How do we approach a master class? (A 3-Part Exposition)

Part 1: The teacher

For Part 2, click here. For Part 3, click here.

For a class to be considered “masterful”, there must be an element that furthers the learning for the students. A teacher must be experienced in the certain subject they are teaching and are able to offer information unique to their career path. For example, a juggling coach would be perfect to teach a juggling class because they are able to demonstrate the action and work with the students to achieve the goal of 3 balls in the air. A juggling coach would not be perfect to teach a class on Thermodynamics because it is not in their field. It makes logical sense.
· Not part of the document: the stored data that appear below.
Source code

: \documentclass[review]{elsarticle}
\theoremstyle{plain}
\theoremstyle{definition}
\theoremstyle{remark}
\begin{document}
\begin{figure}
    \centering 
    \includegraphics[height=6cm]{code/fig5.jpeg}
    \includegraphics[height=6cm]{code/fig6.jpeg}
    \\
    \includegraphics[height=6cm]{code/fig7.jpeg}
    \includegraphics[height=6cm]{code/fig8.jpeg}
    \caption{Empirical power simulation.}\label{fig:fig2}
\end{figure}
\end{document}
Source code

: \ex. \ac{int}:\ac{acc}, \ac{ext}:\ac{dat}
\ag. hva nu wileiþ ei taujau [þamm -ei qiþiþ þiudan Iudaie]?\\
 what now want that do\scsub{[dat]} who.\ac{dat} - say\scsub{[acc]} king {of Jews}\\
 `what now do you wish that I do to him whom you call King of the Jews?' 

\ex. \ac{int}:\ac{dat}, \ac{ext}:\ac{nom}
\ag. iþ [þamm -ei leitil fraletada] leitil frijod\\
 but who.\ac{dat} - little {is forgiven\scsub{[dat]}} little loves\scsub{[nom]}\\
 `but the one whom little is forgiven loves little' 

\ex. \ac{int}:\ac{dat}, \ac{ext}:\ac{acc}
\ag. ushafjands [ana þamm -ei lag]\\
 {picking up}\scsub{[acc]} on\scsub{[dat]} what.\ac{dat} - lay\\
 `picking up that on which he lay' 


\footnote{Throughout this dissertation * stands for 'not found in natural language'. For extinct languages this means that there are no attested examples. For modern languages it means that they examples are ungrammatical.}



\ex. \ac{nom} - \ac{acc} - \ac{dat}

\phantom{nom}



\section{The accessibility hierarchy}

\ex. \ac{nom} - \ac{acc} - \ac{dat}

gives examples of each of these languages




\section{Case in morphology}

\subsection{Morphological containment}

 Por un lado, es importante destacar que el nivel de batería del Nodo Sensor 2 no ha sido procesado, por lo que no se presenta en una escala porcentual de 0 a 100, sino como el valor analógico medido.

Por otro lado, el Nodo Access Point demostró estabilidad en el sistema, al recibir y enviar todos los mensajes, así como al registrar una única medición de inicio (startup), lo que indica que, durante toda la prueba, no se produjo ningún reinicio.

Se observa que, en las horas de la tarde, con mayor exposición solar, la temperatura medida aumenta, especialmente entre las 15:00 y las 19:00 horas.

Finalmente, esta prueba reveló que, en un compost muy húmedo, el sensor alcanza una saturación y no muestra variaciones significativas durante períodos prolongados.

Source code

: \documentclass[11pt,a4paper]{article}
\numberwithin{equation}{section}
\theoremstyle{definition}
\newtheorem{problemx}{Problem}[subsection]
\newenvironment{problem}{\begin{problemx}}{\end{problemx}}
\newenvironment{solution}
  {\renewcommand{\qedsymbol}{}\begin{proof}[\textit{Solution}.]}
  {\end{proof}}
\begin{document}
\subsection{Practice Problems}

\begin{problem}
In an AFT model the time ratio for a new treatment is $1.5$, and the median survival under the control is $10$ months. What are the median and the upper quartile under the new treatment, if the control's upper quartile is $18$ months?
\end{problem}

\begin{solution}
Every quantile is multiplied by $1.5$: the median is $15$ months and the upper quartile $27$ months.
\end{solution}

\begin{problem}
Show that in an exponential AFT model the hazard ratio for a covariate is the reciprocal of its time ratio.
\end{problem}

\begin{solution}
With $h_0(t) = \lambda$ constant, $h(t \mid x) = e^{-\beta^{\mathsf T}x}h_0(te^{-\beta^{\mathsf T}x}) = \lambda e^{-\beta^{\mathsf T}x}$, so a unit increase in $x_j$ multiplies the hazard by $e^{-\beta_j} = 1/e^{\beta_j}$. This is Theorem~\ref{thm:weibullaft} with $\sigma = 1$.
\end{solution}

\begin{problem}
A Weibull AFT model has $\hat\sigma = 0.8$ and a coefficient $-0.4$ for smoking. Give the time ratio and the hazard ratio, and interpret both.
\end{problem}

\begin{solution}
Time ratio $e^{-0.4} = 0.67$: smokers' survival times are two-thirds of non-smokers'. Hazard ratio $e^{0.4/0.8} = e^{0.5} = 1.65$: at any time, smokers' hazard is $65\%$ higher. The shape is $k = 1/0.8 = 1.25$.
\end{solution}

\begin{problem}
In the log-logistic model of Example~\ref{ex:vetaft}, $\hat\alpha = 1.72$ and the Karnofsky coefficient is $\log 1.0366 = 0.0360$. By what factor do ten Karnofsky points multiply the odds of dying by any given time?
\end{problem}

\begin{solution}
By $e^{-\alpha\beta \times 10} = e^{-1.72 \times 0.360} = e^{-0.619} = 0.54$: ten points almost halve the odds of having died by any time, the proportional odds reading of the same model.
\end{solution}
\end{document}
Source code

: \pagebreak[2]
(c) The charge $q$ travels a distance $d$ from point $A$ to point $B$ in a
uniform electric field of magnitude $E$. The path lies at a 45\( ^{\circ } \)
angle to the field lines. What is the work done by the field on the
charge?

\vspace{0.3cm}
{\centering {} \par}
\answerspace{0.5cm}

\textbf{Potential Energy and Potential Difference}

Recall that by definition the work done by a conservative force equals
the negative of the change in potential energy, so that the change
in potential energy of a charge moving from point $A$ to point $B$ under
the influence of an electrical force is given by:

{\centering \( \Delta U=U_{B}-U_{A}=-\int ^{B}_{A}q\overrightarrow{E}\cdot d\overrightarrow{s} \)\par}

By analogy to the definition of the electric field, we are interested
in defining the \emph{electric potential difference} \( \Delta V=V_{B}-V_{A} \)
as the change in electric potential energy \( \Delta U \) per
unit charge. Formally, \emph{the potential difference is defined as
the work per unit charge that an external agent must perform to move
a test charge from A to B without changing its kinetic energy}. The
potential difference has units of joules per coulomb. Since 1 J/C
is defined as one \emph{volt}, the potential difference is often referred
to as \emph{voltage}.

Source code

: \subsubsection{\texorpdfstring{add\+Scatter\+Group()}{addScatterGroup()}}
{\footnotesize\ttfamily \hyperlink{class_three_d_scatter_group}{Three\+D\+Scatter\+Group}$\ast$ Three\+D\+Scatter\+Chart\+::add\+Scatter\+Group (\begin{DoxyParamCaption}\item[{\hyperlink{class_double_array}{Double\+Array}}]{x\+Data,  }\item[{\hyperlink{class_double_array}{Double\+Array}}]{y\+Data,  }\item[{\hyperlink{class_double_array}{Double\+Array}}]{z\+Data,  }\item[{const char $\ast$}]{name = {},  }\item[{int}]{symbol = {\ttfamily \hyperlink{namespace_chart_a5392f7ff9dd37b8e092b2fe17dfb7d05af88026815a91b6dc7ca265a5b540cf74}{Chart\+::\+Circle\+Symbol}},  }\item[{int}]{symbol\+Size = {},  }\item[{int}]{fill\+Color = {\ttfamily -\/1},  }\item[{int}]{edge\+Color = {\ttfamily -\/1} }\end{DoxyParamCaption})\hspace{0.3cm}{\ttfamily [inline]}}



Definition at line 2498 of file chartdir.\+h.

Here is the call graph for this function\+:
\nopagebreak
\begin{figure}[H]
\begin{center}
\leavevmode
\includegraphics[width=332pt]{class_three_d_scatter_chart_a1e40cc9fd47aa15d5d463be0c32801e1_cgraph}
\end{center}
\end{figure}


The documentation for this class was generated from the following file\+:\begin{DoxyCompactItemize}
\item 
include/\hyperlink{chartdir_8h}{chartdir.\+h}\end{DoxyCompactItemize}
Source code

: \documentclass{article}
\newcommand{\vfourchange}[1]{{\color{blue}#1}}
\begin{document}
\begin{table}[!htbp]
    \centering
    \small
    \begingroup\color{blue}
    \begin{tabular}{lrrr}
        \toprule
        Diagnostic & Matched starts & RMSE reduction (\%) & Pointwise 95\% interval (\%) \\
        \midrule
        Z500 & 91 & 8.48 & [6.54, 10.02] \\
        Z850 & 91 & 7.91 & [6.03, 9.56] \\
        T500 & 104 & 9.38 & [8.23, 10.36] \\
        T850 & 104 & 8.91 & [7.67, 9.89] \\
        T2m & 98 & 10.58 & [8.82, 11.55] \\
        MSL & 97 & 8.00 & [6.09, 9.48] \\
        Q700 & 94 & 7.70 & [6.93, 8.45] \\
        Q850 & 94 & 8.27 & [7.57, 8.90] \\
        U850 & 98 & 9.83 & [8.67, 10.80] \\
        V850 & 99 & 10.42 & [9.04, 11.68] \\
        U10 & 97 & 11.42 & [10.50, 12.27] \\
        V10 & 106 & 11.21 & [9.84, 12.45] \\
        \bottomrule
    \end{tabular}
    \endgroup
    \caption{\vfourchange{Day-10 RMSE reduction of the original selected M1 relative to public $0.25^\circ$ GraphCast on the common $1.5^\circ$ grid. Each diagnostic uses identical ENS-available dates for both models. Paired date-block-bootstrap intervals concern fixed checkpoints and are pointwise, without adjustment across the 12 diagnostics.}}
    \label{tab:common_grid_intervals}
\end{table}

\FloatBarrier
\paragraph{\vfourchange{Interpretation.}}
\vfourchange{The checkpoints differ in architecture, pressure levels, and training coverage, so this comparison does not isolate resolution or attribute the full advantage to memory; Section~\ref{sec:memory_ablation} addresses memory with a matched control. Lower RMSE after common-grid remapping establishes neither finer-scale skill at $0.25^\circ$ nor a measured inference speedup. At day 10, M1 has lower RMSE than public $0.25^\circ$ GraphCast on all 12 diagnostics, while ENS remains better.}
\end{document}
So then, why are there teachers, that are currently working right now, who show up unprepared and uneducated in their respective skills? If they are not a master of their craft, then they cannot offer a master class. They are free to explain to the students that possibly they are still in training or almost finished a degree of some kind, but it is vital that that information is being communicated to the students. Afterall, most teachers nowadays balance teaching jobs as they continue to study their respective subjects. Whether or not that is the case, a teacher cannot stand in front of a class of eager students and pretend to carry the appropriate education on their back. It will show very quickly if a teacher is under-qualified. In addition, the students are most likely paying for this service, making it immorally wrong.

Now, there are instances where a teacher may be asked a question by their student that the teacher cannot answer. This is maybe due to the fact that a student has taken the information they learned from their teacher and expanded upon it. This is a teacher’s ideal goal for a master class because it shows that the student is at a point in their learning process where they feel comfortable and able to create their own hypotheses. The old saying of “The student becomes the teacher” is, in all forms of pedagogy, exactly what a teacher wants for their students. While it might frighten the teacher, the students are supposed to transition out of being beginners. That is why a master class is a great opportunity.

Let’s gravitate to a more specific example: a dance teacher who offers a class in popping and locking. Whether or not the students are starting from scratch or are already well-versed in this style, the teacher should choose to promote this as a master class. This style is a strand of hip-hop that requires profound coordinating of usual body parts. Some teachers would even say that it is more difficult to learn than ballet. So, there must be some way that the teacher is setting the students up for being interested in the style. If the teacher is qualified, they are welcome to market themselves as a master of popping and locking and the students will then be able to have a better respect for their teacher.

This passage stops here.